[net.sources] Ingres to SAS data transfer on VMS

edc@ur-msbvax.UUCP (06/26/85)

These programs are of interest to VAX/VMS users who use both Ingres and
SAS.  It allows the transfer (awkward, but effective) of data from Ingres
to SAS.  SAS version 5 will allow the user to write a direct interface
between SAS and Ingres; the enclosed programs are a temporary measure.

Two files follow.  The first is INGTOSAS.QF, an equel/fortran program.
The second is INGTOSAS.HLP, a source file for a VMS help library.

We've used the program for a year without trouble.  (The features are
documented...).  Changes and suggestions are welcome.

				Eric Carleen
				Heart Research Followup Program
				Box 653
				University of Rochester Medical Center
				Rochester, NY 14623


UUCP:		{decvax, allegra, seismo, cmcl2}!rochester!ur-msbvax!edc


INGTOSAS.QF:

	program ingtosas

c	This program is used to transfer data from ingres to sas.  It is
c	a temporary solution until someone writes the direct interface allowed
c	under sas version 5.

c	The method is to read the relation table in Ingres, and produce a quel
c	script and a sas script.  The quel script copies the data from your
c	table into a temporary table named ingtosas, and copies that table
c	to disk in text form.  The sas program reads the text data set and
c	produces a permanent sas data set.  Data types are preserved.

c	See the ingtosas help file for more information on the use of this
c	program.

c	You should edit this program in 2 areas to get it to work
c	on your system.

c	1) This program spawns a call to a help file in the directory
c	   disk$user1:[utility.source].

c	2) Also, it assumes that the user is writing out the ingres data
c	   set to the disk$user1 device.

c	Once the above details have been taken care of, compile and link
c	the program as follows.  Be sure that the ingtosas.hlb file that
c	is created by the library command is placed in the directory
c	that you specified when you edited the ingtosas.qf program.

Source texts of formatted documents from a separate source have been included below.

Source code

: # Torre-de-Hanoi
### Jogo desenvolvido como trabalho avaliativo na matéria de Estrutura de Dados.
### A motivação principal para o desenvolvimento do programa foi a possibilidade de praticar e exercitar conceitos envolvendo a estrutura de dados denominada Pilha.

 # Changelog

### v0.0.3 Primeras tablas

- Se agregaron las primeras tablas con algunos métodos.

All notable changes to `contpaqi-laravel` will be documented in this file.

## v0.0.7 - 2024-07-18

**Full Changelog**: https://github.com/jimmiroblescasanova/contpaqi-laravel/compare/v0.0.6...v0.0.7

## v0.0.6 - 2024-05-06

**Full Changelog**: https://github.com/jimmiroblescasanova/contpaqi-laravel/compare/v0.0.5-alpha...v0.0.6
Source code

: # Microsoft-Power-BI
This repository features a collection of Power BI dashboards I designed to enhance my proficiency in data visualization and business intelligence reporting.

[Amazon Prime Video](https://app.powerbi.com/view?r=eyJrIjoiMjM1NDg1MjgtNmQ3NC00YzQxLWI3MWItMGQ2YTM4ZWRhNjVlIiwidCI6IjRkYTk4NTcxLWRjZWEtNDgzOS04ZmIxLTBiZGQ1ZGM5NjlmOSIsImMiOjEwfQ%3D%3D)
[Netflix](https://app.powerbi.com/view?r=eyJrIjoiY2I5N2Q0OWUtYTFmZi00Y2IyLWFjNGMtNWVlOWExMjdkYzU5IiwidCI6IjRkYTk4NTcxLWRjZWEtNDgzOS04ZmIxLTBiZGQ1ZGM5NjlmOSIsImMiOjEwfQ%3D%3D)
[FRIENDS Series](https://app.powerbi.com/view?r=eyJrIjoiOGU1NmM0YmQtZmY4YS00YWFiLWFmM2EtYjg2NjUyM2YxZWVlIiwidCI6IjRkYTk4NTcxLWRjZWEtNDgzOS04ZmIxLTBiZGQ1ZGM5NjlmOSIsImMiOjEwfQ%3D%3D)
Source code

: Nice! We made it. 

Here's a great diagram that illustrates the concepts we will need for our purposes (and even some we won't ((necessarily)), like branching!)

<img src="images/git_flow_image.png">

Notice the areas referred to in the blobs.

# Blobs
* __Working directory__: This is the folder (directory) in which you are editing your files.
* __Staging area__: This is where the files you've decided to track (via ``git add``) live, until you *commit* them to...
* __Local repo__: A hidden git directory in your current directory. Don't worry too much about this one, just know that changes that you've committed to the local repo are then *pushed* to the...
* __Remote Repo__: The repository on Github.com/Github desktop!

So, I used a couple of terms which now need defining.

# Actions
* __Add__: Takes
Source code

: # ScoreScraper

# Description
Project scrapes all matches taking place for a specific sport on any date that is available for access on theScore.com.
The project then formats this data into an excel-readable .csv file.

c	$ library/help/create ingtosas ingtosas
c	$ eqf ingtosas
c	$ fortran ingtosas
c	$ link ingtosas,sys_ingres:[ingres.library]libq/library,-
c		sys_ingres:[ingres.library]compatlib/library




## 	declare

	character*1	answer
##	character*2	dba
##	character*3	skipcol
##	character*8	dates(50), money(50)
##	character*9	database
##	character*12	table, varname
	character*100	directory
##	integer		iformat, iformatl, ndates, nmoney, iskip
##	integer		rowcount

c	Instructions

	type 10
10	format (' Do you need instructions? ', $)
	accept 20, answer
20	format (a1)
	if (answer .eq. 'y' .or. answer .eq. 'Y') call lib$spawn
     +	('help/library=disk$user1:[utility.source]ingtosas ingtosas'
     +		,,,6)

c	Name of database and table

	type 100
100	format (/' Name of database: ', $)
	accept 200, database
200	format (a9)
	type 300
300	format (' Name of table: ', $)
	accept 400, table
400	format (a12)
	type 450
450	format (' Name of directory where the output files are to go',
     +		' (no brackets): ')
	accept 460, directory
460	format (a100)

	if (index(table,' ') .eq. 0) then
		nchars_t = 12
	else
		nchars_t = index(table,' ') - 1
	end if


c	Try accessing the database now, so the files aren't created
c	if there's an error.

##	ingres database


c	Open the files to contain the programs.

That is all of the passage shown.